### Your goal
Please take the records that follow and repeat exactly the lines starting with the line with "This metric shows the overall size" and going on through the line with "statements or database".

### Task inputs
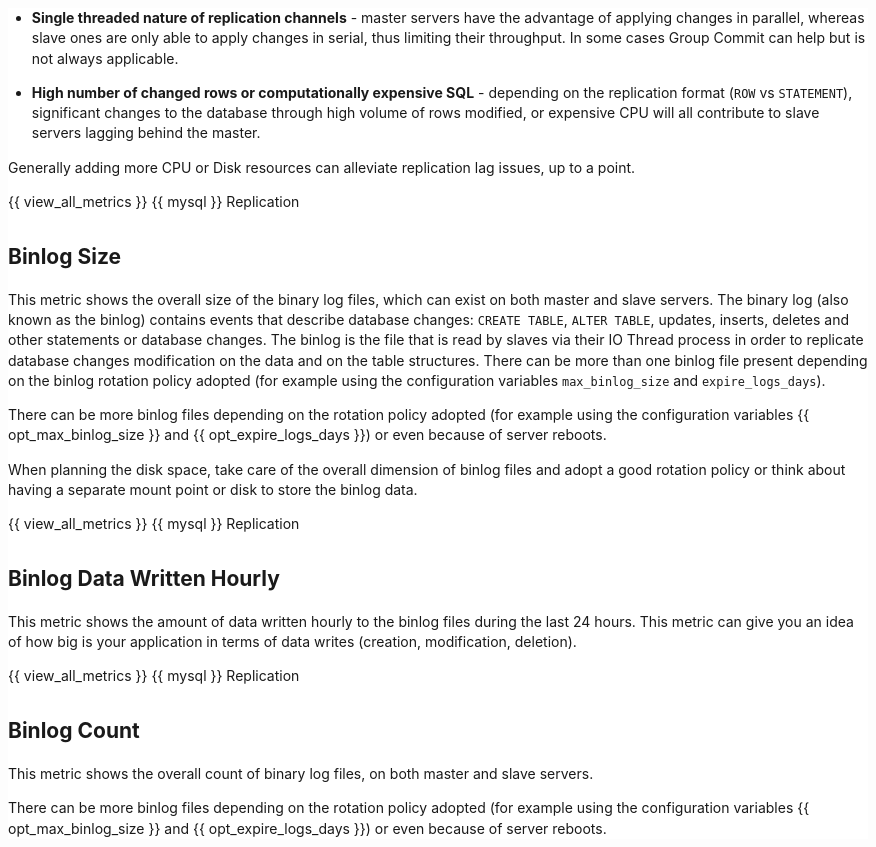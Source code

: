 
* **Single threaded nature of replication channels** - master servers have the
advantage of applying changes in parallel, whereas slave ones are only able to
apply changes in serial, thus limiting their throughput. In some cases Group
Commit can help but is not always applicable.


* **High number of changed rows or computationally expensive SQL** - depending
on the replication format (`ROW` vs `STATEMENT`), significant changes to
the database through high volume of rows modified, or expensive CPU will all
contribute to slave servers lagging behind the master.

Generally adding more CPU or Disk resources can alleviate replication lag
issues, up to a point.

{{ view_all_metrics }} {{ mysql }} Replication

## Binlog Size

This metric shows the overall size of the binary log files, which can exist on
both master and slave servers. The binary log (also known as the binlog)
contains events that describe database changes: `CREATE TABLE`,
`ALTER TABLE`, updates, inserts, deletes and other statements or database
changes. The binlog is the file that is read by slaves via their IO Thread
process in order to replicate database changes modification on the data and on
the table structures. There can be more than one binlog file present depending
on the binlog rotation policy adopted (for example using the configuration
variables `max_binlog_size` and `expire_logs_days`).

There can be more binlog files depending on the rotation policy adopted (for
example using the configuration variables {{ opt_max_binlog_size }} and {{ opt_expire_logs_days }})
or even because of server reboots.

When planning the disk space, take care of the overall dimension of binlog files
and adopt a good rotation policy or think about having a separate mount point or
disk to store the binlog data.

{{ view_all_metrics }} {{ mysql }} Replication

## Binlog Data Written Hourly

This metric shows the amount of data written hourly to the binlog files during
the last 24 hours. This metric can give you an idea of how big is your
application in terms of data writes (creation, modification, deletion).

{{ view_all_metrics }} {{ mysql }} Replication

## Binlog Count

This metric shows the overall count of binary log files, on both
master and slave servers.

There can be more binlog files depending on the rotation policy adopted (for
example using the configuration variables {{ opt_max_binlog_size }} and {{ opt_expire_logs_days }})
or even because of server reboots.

### Solution to this task
This metric shows the overall size of the binary log files, which can exist on
both master and slave servers. The binary log (also known as the binlog)
contains events that describe database changes: `CREATE TABLE`,
`ALTER TABLE`, updates, inserts, deletes and other statements or database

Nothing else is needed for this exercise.